Ketua MK: Konstitusi Indonesia Sangat Islami

Ketua Mahkamah Konstitusi, Hamdan Zoelva (tempo/santrinews.com)

Jakarta – Ketua Mahkamah Konstitusi Hamdan Zoelva mengatakan, sejarah konstitusi Indonesia tak pernah lepas dari nilai-nilai Islam. Dari lima konstitusi yang pernah digunakan bangsa ini, semuanya mengakomodir dan terbuka untuk implementasi Islam secara luas.

Nilai-nilai Islam menempati posisi sendiri dalam konstitusi Indonesia. Sehingga dalam kehidupan berbangsa moderen di masa kini, Islam dan negara menjadi dua hal yang berhimpitan.
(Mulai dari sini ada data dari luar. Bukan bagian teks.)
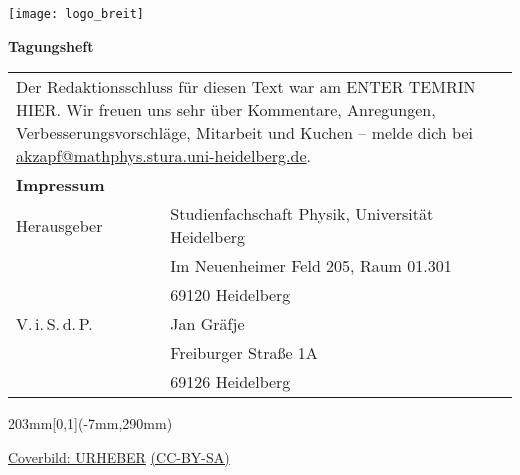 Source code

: \documentclass[a5paper]{scrbook}
\begin{document}
\pagestyle{empty}
\centering
\texttt{[image: logo\_breit]} 

\vspace*{14cm} \centering \fontsize{40}{48} \textbf{Tagungsheft}
\normalsize

      
\null
\newpage
{}
\vspace*{\fill}
    \begin{tabular*}{0.77\textwidth}{ll}
        \multicolumn{2}{l}{
            \parbox{0.77\textwidth}{
                Der Redaktionsschluss für diesen Text war am ENTER TEMRIN HIER. Wir freuen uns
                sehr über Kommentare, Anregungen, Verbesserungsvorschläge,
                Mitarbeit und Kuchen -- melde dich bei
                \href{mailto:akzapf@mathphys.stura.uni-heidelberg.de}{akzapf@mathphys.stura.uni-heidelberg.de}.
            }
            \vspace{5cm}
        }\\
        \textbf{Impressum} &\\
        Herausgeber & Studienfachschaft Physik, Universität Heidelberg \\
        & Im Neuenheimer Feld 205, Raum 01.301\\
        & 69120 Heidelberg\\
        V.\,i.\,S.\,d.\,P. & Jan Gräfje\\
        & Freiburger Straße 1A\\
        & 69126 Heidelberg\\
    \end{tabular*}

    \vfill

    \begin{textblock*}{203mm}[0,1](-7mm,290mm)
        \begin{flushright}
            \footnotesize
            \href{http://mathphys.info}{Coverbild: URHEBER} \href{http://creativecommons.org/licenses/by-sa/4.0/}{(CC-BY-SA)}\\  
        \end{flushright}
    \end{textblock*}
\end{document}

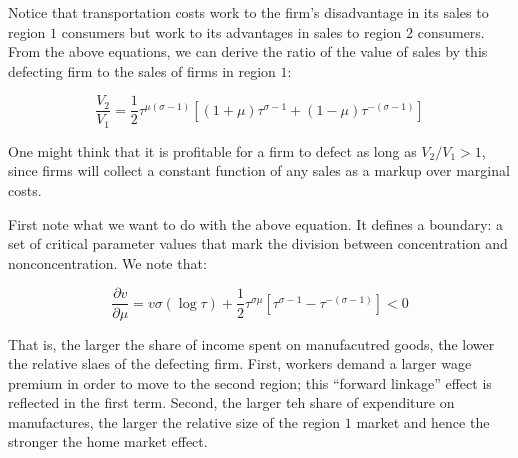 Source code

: Notice that transportation costs work to the firm's disadvantage in its sales to region $1$ consumers but work to its advantages in sales to region $2$ consumers. From the above equations, we can derive the ratio of the value of sales by this defecting firm to the sales of firms in region $1$:

\begin{equation}
  \frac{V_2}{V_1} = \frac{1}{2} \tau^{\mu(\sigma - 1)}\left[(1 + \mu)\tau^{\sigma - 1} + (1 - \mu)\tau^{-(\sigma - 1)}\right]
\end{equation}

One might think that it is profitable for a firm to defect as long as $V_2 / V_1 > 1$, since firms will collect a constant function of any sales as a markup over marginal costs.

First note what we want to do with the above equation. It defines a boundary: a set of critical parameter values that mark the division between concentration and nonconcentration. We note that:

\begin{equation}
  \frac{\partial v}{\partial \mu} = v\sigma (\log \tau) + \frac{1}{2} \tau^{\sigma \mu} [\tau^{\sigma - 1} - \tau^{-(\sigma - 1)}] < 0
\end{equation}

That is, the larger the share of income spent on manufacutred goods, the lower the relative slaes of the defecting firm. First, workers demand a larger wage premium in order to move to the second region; this ``forward linkage'' effect is reflected in the first term. Second, the larger teh share of expenditure on manufactures, the larger the relative size of the region $1$ market and hence the stronger the home market effect. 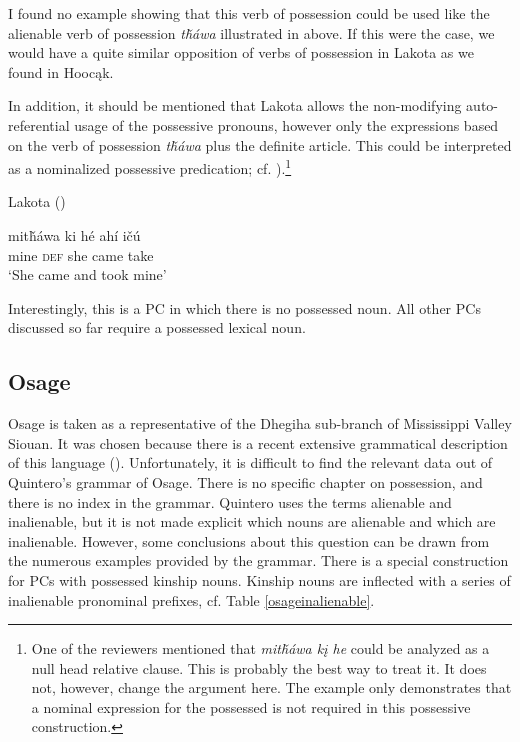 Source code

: \documentclass[output=paper]{LSP/langsci}
\begin{document}
I found no example showing that this verb of possession could be used like the alienable verb of possession \textit{t\v{h}\'awa} illustrated in  above. If this were the case, we would have a quite similar opposition of verbs of possession in Lakota as we found in Hoocąk. 

In addition, it should be mentioned that Lakota allows the non-modifying auto-referential usage of the possessive pronouns, however only the expressions based on the verb of possession \textit{t\v{h}\'awa} plus the definite article. This could be interpreted as a nominalized possessive predication; cf. ).\footnote{One of the reviewers mentioned that \textit{mit\v{h}áwa kį he} could be analyzed as a null head relative clause. This is probably the best way to treat it. It does not, however, change the argument here. The example only demonstrates that a nominal expression for the possessed is not required in this possessive construction.}

\ea	Lakota (\citealt[22]{Buechel1939}) \label{lakotatookmine}

\gll mit\v{h}áwa ki      h\'e   ahí     i\v{c}ú \\
mine        \textsc{def} she came take \\
\glt `She came and took mine'
\z

Interestingly, this is a PC in which there is no possessed noun. All other PCs discussed so far require a possessed lexical noun.

\subsection{Osage}
Osage is taken as a representative of the Dhegiha sub-branch of Mississippi Valley Siouan. It was chosen because there is a recent extensive grammatical description of this language (\citealt{Quintero2004}). Unfortunately, it is difficult to find the relevant data out of Quintero's grammar of Osage. There is no specific chapter on possession, and there is no index in the grammar. Quintero uses the terms alienable and inalienable, but it is not made explicit which nouns are alienable and which are inalienable. However, some conclusions about this question can be drawn from the numerous examples provided by the grammar.
There is a special construction for PCs with possessed kinship nouns. Kinship nouns are inflected with a series of inalienable pronominal prefixes, cf. Table \ref{osageinalienable}.
\end{document}
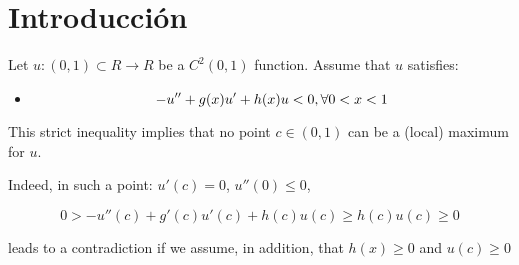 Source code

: \section{Introducción}

\begin{lemma}
	Let $u:(0,1) \subset R \rightarrow R$ be a $C^2(0,1)$ function.
	Assume that $u$ satisfies:
	\begin{itemize}
		\item \[-u'' + g(x)u' + h(x)u < 0,\\ \forall 0 < x < 1\]
	\end{itemize}

	This strict inequality implies that no point $c \in (0,1)$ can be a (local) maximum for $u$.
\end{lemma}

Indeed, in such a point: $u'(c) = 0$, $u''(0) \leq 0$,

\[0 > -u''(c) + g'(c)u'(c) + h(c)u(c) \geq h(c)u(c) \geq 0\]

leads to a contradiction if we assume, in addition, that $h(x) \geq 0$ and $u(c) \geq 0$


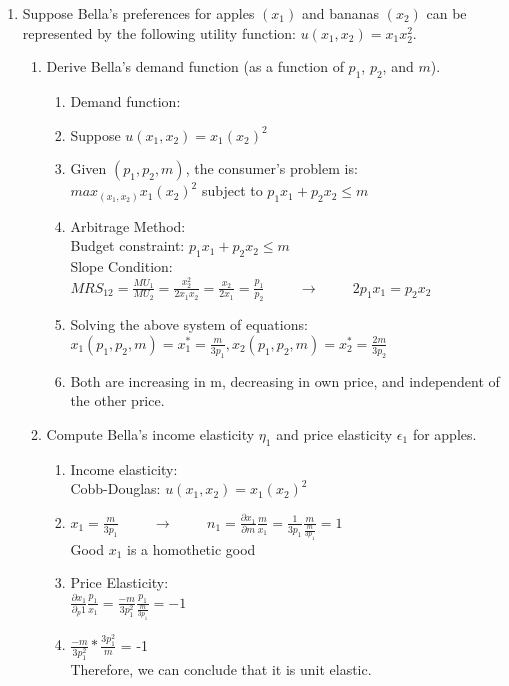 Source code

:\documentclass[11pt]{article}
\begin{document}
\begin{enumerate}
\pagebreak
\item Suppose Bella's preferences for apples $(x_{1})$ and bananas $(x_{2})$ can be represented by the following utility function: $u(x_{1},x_{2})=x_{1}x_{2}^{2}$.
    \begin{enumerate}
        \item Derive Bella's demand function (as a function of $p_{1}$, $p_{2}$, and $m$).
        \begin{enumerate}
            \item Demand function:
            \item Suppose $u(x_1, x_2) = x_1(x_2)^2$
            \item Given $(p_1, p_2, m)$, the consumer's problem is:\\
            $max_{(x_1, x_2)} x_1(x_2)^2$ subject to $p_1x_1 + p_2x_2 \leq m$
            \item Arbitrage Method:\\
            Budget constraint: $p_1x_1 + p_2x_2 \leq m$\\
            Slope Condition: $MRS_{12} = \frac{MU_1}{MU_2} = \frac{x^2_2}{2x_1x_2} = \frac{x_2}{2x_1} = \frac{p_1}{p_2} \hspace{1cm} \rightarrow \hspace{1cm} 2p_1x_1 = p_2x_2$
            \item Solving the above system of equations:\\
            $x_1(p_1, p_2, m)=x_1^* = \frac{m}{3p_1}, x_2(p_1, p_2, m) = x_2^* = \frac{2m}{3p_2}$
            \item Both are increasing in m, decreasing in own price, and independent of the other price.
        \end{enumerate}

        \item Compute Bella's income elasticity $\eta_{1}$ and price elasticity $\epsilon_{1}$ for apples.
        \begin{enumerate}
            \item Income elasticity: \\
            Cobb-Douglas: $u(x_{1},x_{2}) = x_1(x_2)^2$
            \item $x_1 = \frac{m}{3p_1} \hspace{1cm} \rightarrow \hspace{1cm} n_1 = \frac{\partial x_1}{\partial m} \frac{m}{x_1} = \frac{1}{3p_1} \frac{m}{\frac{m}{3p_1}} = 1$\\
            Good $x_1$ is a homothetic good
            \item Price Elasticity:\\
            $\frac{\partial x_1}{\partial_p1} \frac{p_1}{x_1} = \frac{-m}{3p_1^2} \frac{p_1}{\frac{m}{3p_1}} = -1$
            \item $\frac{-m}{3p_1^2}*\frac{3p_1^2}{m}$ = -1\\
            Therefore, we can conclude that it is unit elastic.
        \end{enumerate}


\end{enumerate}
\end{enumerate}
\end{document}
‘‘Jadi bukan lagi saatnya untuk menghadapkan Islam dan negara. Sebab Undang-Undang Dasar 1945 sangatlah Islami,’‘ kata Hamdan Zoelva, dalam seminar internasional hukum di UIN Jakarta, Rabu, 11 Desember 2013.

Ia memaparkan, seperti dilansir Republika, konstitusi merupakan kesepakatan bersama warga negara yang paling tinggi dan menjadi pedoman penyelenggaraan kekuasaan negara. Konstitusi juga menjadi rujukan dan sumber hukum negara.

Memahami konstitusi, kata Hamdan, lebih luas dari sekadar membaca teks. Penjelasan dan risalah serta sejarah lahirnya sebuah pasal harus juga dimengerti agar tak ada kesalahan dalam memahami suatu pasal.

Indonesia pernah menggunakan lima konstitusi dalam perjalanannya. Yang pernah dan masih berlaku hingga saat ini adalah UUD 1945. Pasca kemerdekaan pada 1949-1950 Indonesia pernah menggunakan konstitusi RIS dan UUDS pada 1950-1959.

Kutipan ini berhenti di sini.